The unusual nature of the case led to international interest that has been sustained throughout the years. The San Francisco Police Department marked the case "inactive" in 2004, but re-opened it prior to 2007. The case also remains open in the California Department of Justice, Federal Bureau of Investigation, the city of Vallejo, as well as in Napa and Solano counties.
Murders and correspondence
Investigators agree on four confirmed attacks by the Zodiac Killer in California. Five victims were killed during Zodiac attacks, and two survived:
- David Arthur Faraday (17) and Betty Lou Jensen (16) were shot and killed on December 20, 1968, on Lake Herman Road in Benicia.

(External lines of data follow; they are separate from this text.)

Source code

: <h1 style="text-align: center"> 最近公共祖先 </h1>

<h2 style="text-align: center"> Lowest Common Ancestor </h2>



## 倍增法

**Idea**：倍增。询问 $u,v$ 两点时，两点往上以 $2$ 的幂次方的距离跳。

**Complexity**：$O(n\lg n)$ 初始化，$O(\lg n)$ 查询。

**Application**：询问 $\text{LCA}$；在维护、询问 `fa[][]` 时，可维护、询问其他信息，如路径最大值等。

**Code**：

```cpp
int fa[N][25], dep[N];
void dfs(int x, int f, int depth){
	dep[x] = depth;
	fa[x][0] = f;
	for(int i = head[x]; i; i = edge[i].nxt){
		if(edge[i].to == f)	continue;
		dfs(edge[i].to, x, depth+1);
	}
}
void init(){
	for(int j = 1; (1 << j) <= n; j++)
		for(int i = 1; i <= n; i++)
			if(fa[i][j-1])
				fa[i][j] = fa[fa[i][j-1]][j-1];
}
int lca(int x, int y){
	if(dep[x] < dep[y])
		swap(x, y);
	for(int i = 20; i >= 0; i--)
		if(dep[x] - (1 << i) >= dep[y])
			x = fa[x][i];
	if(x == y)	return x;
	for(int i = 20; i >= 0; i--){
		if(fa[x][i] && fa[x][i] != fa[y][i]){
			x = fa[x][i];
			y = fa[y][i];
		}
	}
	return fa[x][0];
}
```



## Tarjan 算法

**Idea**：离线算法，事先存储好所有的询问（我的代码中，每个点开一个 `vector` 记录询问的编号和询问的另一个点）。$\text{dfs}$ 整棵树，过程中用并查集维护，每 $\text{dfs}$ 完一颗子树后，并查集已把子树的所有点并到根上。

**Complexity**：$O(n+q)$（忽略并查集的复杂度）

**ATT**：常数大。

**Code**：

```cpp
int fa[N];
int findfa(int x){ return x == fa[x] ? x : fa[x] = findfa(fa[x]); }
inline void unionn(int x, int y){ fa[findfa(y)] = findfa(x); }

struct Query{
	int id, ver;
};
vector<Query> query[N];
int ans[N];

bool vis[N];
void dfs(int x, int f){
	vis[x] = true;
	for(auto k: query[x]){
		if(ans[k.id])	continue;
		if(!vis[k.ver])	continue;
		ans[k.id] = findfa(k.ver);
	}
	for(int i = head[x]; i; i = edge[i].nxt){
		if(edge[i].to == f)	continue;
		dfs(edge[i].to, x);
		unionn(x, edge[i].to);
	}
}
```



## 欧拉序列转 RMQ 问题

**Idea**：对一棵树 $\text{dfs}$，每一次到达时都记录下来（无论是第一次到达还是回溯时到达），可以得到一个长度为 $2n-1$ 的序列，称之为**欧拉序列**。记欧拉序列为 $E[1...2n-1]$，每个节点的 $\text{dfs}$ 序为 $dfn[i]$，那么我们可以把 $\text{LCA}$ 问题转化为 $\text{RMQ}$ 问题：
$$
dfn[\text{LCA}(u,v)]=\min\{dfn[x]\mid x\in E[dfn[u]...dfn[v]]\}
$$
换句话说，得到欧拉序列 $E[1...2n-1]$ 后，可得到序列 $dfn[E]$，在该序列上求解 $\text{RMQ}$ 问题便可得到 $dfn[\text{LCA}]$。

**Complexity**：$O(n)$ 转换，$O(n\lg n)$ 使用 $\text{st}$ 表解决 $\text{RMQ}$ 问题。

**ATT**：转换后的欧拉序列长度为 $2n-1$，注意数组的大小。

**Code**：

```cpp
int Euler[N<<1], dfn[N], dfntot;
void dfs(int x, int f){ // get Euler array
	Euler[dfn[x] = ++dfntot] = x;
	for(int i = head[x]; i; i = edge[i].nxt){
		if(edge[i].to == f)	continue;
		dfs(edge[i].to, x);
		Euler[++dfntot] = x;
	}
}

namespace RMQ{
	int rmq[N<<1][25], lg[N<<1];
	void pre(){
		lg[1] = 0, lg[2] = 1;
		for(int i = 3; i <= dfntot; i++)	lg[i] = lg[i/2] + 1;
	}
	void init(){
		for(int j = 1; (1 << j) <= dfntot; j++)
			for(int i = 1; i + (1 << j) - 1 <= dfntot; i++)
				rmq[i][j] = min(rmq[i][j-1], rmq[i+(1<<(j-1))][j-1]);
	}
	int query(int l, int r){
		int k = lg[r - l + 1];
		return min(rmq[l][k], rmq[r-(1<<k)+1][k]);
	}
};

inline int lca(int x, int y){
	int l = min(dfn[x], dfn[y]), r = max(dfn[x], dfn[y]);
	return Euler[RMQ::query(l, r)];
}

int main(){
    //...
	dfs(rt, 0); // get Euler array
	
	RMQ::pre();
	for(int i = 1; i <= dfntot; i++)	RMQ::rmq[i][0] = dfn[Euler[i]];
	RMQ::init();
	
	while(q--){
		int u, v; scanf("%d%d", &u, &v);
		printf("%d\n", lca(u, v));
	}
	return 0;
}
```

- Michael Renault Mageau (19) and Darlene Elizabeth Ferrin (22) were shot around midnight between July 4 and 5, 1969, in the parking lot of Blue Rock Springs Park in Vallejo. Mageau survived the attack; Ferrin was pronounced dead at Kaiser Foundation Hospital.
- Bryan Calvin Hartnell (20) and Cecelia Ann Shepard (22) were stabbed on September 27, 1969, at Lake Berryessa in Napa County. Hartnell survived, but Shepard died as a result of her injuries on September 29.
- Paul Lee Stine (29) was shot and killed on October 11, 1969, in the Presidio Heights neighborhood of San Francisco.
From 1969 until 1974, the Zodiac mailed letters and ciphers to law enforcement and media outlets. Some letters began, "This is the Zodiac speaking" and were signed with a symbol resembling the crosshairs of a gunsight: . Four of the mailings had a cryptogram enclosed. Two have been solved, in 1969 and 2020. The letters were postmarked in San Francisco and Pleasanton.
The Zodiac's confirmed correspondence with date, recipient, and incipit:
- July 31st 1969: The San Francisco Chronicle, San Francisco Examiner, and Vallejo Times. One-third of Z408 cipher enclosed with each letter. "I am the killer of the 2 teenagers last Christmass..."
- August 4th 1969: SF Examiner. "This is the Zodiac speaking."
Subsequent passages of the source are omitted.